On that particular mission – there was nothing special about it other than that it will be memorialized here – given that we came in and went out by helicopters, and took a U.S. fatality and one ANA killed, and the extreme costs of wasting Soldiers’ time in Afghanistan, it is not unrealistic to guess that that strike cost at least ten million dollars, or likely far more. There is no way to account for it, but we know that we were burning money at the bonfire of insanity, including a risky nighttime resupply halfway through by CH-47.

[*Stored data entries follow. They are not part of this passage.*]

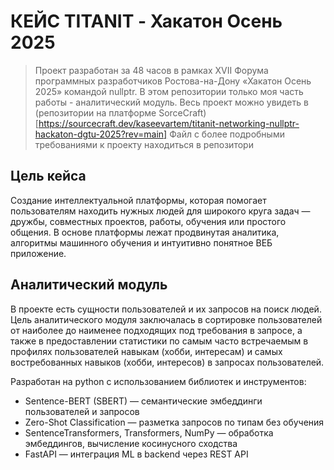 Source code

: # КЕЙС TITANIT - Хакатон Осень 2025 ##
> Проект разработан за 48 часов в рамках XVII Форума программных разработчиков Ростова-на-Дону «Хакатон Осень 2025» командой nullptr. 
> В этом репозитории только моя часть работы - аналитический модуль. 
> Весь проект можно увидеть в (репозитории на платформе SorceCraft)[https://sourcecraft.dev/kaseevartem/titanit-networking-nullptr-hackaton-dgtu-2025?rev=main]
> Файл с более подробными требованиями к проекту находиться в репозитори

## Цель кейса ##
Создание интеллектуальной платформы, которая помогает пользователям находить 
нужных людей для широкого круга задач — дружбы, совместных проектов, работы, 
обучения или простого общения. В основе платформы лежат продвинутая аналитика, 
алгоритмы машинного обучения и интуитивно понятное ВЕБ приложение. 

## Аналитический модуль ##
В проекте есть сущности пользователей и их запросов на поиск людей. 
Цель аналитического модуля заключалась в сортировке пользователей от наиболее до наименее подходящих под требования в запросе,
а также в предоставлении статистики по самым часто встречаемым в профилях пользователей навыкам (хобби, интересам) и 
самых востребованных навыков (хобби, интересов) в запросах пользователей.  

Разработан на python с использованием библиотек и инструментов:
- Sentence-BERT (SBERT) — семантические эмбеддинги пользователей и запросов
- Zero-Shot Classification — разметка запросов по типам без обучения
- SentenceTransformers, Transformers, NumPy — обработка эмбеддингов, вычисление косинусного сходства
- FastAPI — интеграция ML в backend через REST API


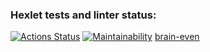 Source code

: ### Hexlet tests and linter status:
[![Actions Status](https://github.com/alexx134121/php-project-45/workflows/hexlet-check/badge.svg)](https://github.com/alexx134121/php-project-45/actions)
[![Maintainability](https://api.codeclimate.com/v1/badges/afc510058ca0e2bb16ce/maintainability)](https://codeclimate.com/github/alexx134121/php-project-45/maintainability)
[brain-even](https://asciinema.org/a/fW2s4Yjo5PZvHN4JaRh3sQMGB)
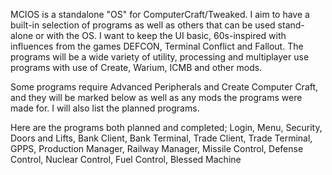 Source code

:MCIOS is a standalone "OS" for ComputerCraft/Tweaked. I aim to have a built-in selection of programs as well as others that can be used stand-alone or with the OS. I want to keep the UI basic, 60s-inspired with influences from the games DEFCON, Terminal Conflict and Fallout. The programs will be a wide variety of utility, processing and multiplayer use programs with use of Create, Warium, ICMB and other mods.

Some programs require Advanced Peripherals and Create Computer Craft, and they will be marked below as well as any mods the programs were made for. I will also list the planned programs.

Here are the programs both planned and completed;
  Login, 
  Menu, 
  Security, 
  Doors and Lifts, 
  Bank Client, 
  Bank Terminal, 
  Trade Client, 
  Trade Terminal, 
  GPPS, 
  Production Manager, 
  Railway Manager, 
  Missile Control, 
  Defense Control, 
  Nuclear Control, 
  Fuel Control, 
  Blessed Machine
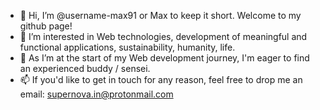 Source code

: - 👋 Hi, I’m @username-max91 or Max to keep it short. Welcome to my github page!
- 👀 I’m interested in Web technologies, development of meaningful and functional applications, sustainability, humanity, life.
- 💞️ As I’m at the start of my Web development journey, I'm eager to find an experienced buddy / sensei.
- 📫 If you'd like to get in touch for any reason, feel free to drop me an email: supernova.in@protonmail.com

<!---
username-max91/username-max91 is a ✨ special ✨ repository because its `README.md` (this file) appears on your GitHub profile.
You can click the Preview link to take a look at your changes.
--->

It has been estimated that it costs about $1 million to keep a U.S. Soldier in Afghanistan for one year. Let’s make a jagged stab at accounting for that mission, including some of the support, planning, and execution that went into it. Let’s argue that 400 people spent 10 days on it, or 4,000 man days. There was pre-mission planning that lasted weeks for some. Execution. And reset. So 10 days is safe. (Not including the many aircraft that supported us.) Most of the Soldiers involved with the mission did not actually go on it; they were support. That’s about $11 million, plus the $2 million for missiles, not to mention the aircraft, and the peanuts paid as death gratuity for the killed Soldier.
For what? A few hundred pounds of fertilizer. For every dollar we cost the enemy, we probably waste thousands.
It must cost at least a billion dollars to deploy an infantry battalion to Afghanistan for a year. It is hard to imagine it costing less. And this can never account for the casualties on both sides, the worn out and destroyed gear, and the suicide bomber and opium warehouse that has grown under our perceived wisdom. The Afghans, including in most of the worst places, have continuously demonstrated that they will welcome people and protect those who are helping, and they will resist those that they see as invaders. We would do the same.